Arrange the duck pieces and bones in a large, deep stainless steel roasting pan. Scatter the shallots, carrots, yellow onions, celery, peppercorns, juniper berries, bay leaves and 8 of the thyme sprigs on top. Pour the red wine over the meat and bones, cover with plastic wrap and refrigerate overnight. Turn the duck and bones in the marinade a few times.

Preheat the oven to 425°. Remove the duck pieces and bones from the marinade and pat dry. Strain the marinade in a colander; reserve the liquid and vegetables separately.

In a large skillet, heat 2 tablespoons of the olive oil. Add the drained vegetables and the head of garlic, season with salt and pepper and cook over high heat until the liquid evaporates and the vegetables start to brown. Reduce the heat to moderate and cook, stirring often, until the vegetables are evenly browned, about 8 minutes. Remove from the heat.

In a very large, wide enameled cast-iron casserole, melt 2 tablespoons of the butter in the remaining 1 tablespoon of olive oil. Sprinkle the duck pieces and bones with 2 tablespoons of the flour and cook in batches until very richly browned all over. Reduce the heat to low as necessary and transfer each batch to a plate as it's done.

Return all of the duck to the casserole and add the tomato paste, stirring to coat. Sprinkle with the remaining 2 tablespoons of flour and stir to lightly brown the flour. Add the vegetables from the skillet and the reserved marinade and bring to a simmer. Cover with a round of parchment paper and a lid and braise in the oven for 1 1/4 hours; skim off the fat every 20 minutes or so.

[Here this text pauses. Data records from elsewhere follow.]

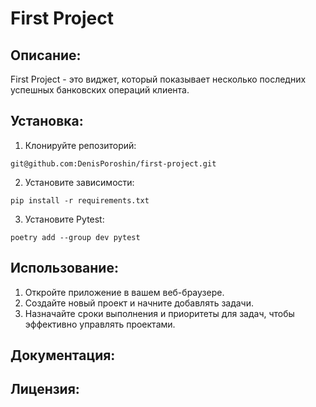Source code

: # First Project

## Описание:

First Project - это виджет, который показывает несколько последних успешных банковских операций клиента.

## Установка:

1. Клонируйте репозиторий:
```
git@github.com:DenisPoroshin/first-project.git
```
2. Установите зависимости:
```
pip install -r requirements.txt
```
3. Установите Pytest:
```
poetry add --group dev pytest
```
## Использование:

1. Откройте приложение в вашем веб-браузере.
2. Создайте новый проект и начните добавлять задачи.
3. Назначайте сроки выполнения и приоритеты для задач, чтобы эффективно управлять проектами.

## Документация:



## Лицензия:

Meanwhile, in a small saucepan, combine the cipolline onions with the chicken stock, sugar, 1 tablespoon of butter and the remaining thyme sprig and garlic clove. Season with salt and pepper. Cover with a round of parchment paper and simmer over low heat until the onions are tender, about 20 minutes. Remove from the heat.

Pour 2 inches of water into a small saucepan, add the bacon and bring to a boil; drain and pat dry.
In a large skillet, melt the remaining 1 tablespoon of butter over moderate heat. Add the bacon and cook, tossing, until lightly browned. Add the chante-relles, season with salt and pepper and cook, stirring occasionally, until tender, about 8 minutes; keep warm.

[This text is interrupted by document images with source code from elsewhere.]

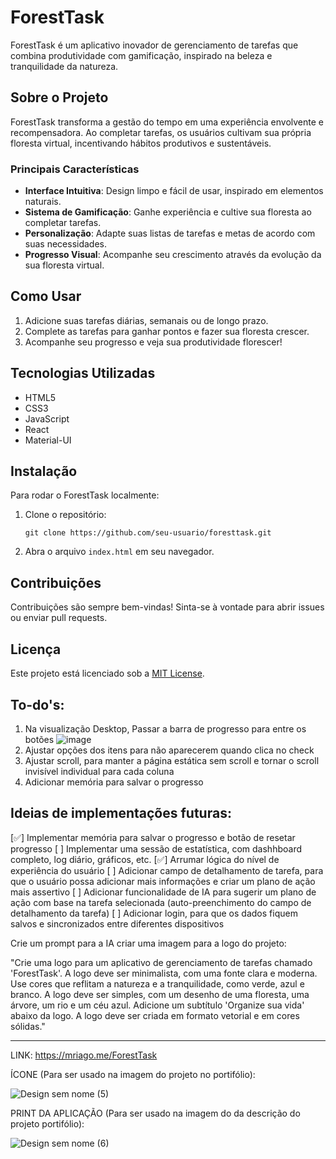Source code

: # ForestTask

ForestTask é um aplicativo inovador de gerenciamento de tarefas que combina produtividade com gamificação, inspirado na beleza e tranquilidade da natureza.

## Sobre o Projeto

ForestTask transforma a gestão do tempo em uma experiência envolvente e recompensadora. Ao completar tarefas, os usuários cultivam sua própria floresta virtual, incentivando hábitos produtivos e sustentáveis.

### Principais Características

- **Interface Intuitiva**: Design limpo e fácil de usar, inspirado em elementos naturais.
- **Sistema de Gamificação**: Ganhe experiência e cultive sua floresta ao completar tarefas.
- **Personalização**: Adapte suas listas de tarefas e metas de acordo com suas necessidades.
- **Progresso Visual**: Acompanhe seu crescimento através da evolução da sua floresta virtual.

## Como Usar

1. Adicione suas tarefas diárias, semanais ou de longo prazo.
2. Complete as tarefas para ganhar pontos e fazer sua floresta crescer.
3. Acompanhe seu progresso e veja sua produtividade florescer!

## Tecnologias Utilizadas

- HTML5
- CSS3
- JavaScript
- React
- Material-UI

## Instalação

Para rodar o ForestTask localmente:

1. Clone o repositório:
   ```
   git clone https://github.com/seu-usuario/foresttask.git
   ```
2. Abra o arquivo `index.html` em seu navegador.

## Contribuições

Contribuições são sempre bem-vindas! Sinta-se à vontade para abrir issues ou enviar pull requests.

## Licença

Este projeto está licenciado sob a [MIT License](LICENSE).


To-do's:
- 
1. Na visualização Desktop, Passar a barra de progresso para entre os botões ![image](https://github.com/user-attachments/assets/27b637aa-648d-467e-9a33-f60c9e92c9c4)
2. Ajustar opções dos itens para não aparecerem quando clica no check
3. Ajustar scroll, para manter a página estática sem scroll e tornar o scroll invisível individual para cada coluna
4. Adicionar memória para salvar o progresso

Ideias de implementações futuras:
-
[✅] Implementar memória para salvar o progresso e botão de resetar progresso
[  ] Implementar uma sessão de estatística, com dashhboard completo, log diário, gráficos, etc.
[✅] Arrumar lógica do nível de experiência do usuário
[  ] Adicionar campo de detalhamento de tarefa, para que o usuário possa adicionar mais informações e criar um plano de ação mais assertivo
[  ] Adicionar funcionalidade de IA para sugerir um plano de ação com base na tarefa selecionada (auto-preenchimento do campo de detalhamento da tarefa)
[  ] Adicionar login, para que os dados fiquem salvos e sincronizados entre diferentes dispositivos

Crie um prompt para a IA criar uma imagem para a logo do projeto:

"Crie uma logo para um aplicativo de gerenciamento de tarefas chamado 'ForestTask'. A logo deve ser minimalista, com uma fonte clara e moderna. Use cores que reflitam a natureza e a tranquilidade, como verde, azul e branco. A logo deve ser simples, com um desenho de uma floresta, uma árvore, um rio e um céu azul. Adicione um subtítulo 'Organize sua vida' abaixo da logo. A logo deve ser criada em formato vetorial e em cores sólidas."

---

LINK: https://mriago.me/ForestTask

ÍCONE (Para ser usado na imagem do projeto no portifólio):

![Design sem nome (5)](https://github.com/user-attachments/assets/a1edb9de-11d3-4e53-9495-5e2559f41217)

PRINT DA APLICAÇÃO (Para ser usado na imagem do da descrição do projeto portifólio):

![Design sem nome (6)](https://github.com/user-attachments/assets/88aff3d5-28a4-460e-b3cd-87b7ec9a89e7)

When the duck is done, transfer the drumsticks, thighs and breasts to a serving bowl. Strain the contents of the casserole through a coarse strainer set over a large bowl, pressing on the solids to extract as much liquid as possible; discard the solids. Skim the fat from the red wine sauce.

Add 1/4 cup of water to the casserole and bring to a boil over high heat, scraping up any browned bits from the bottom. Add the onion cooking liquid to the casserole and boil until thickened. Add to the sauce and season with salt and pepper. Pour the sauce over the duck and garnish with the onions, bacon and mushrooms. Sprinkle with the chives and serve.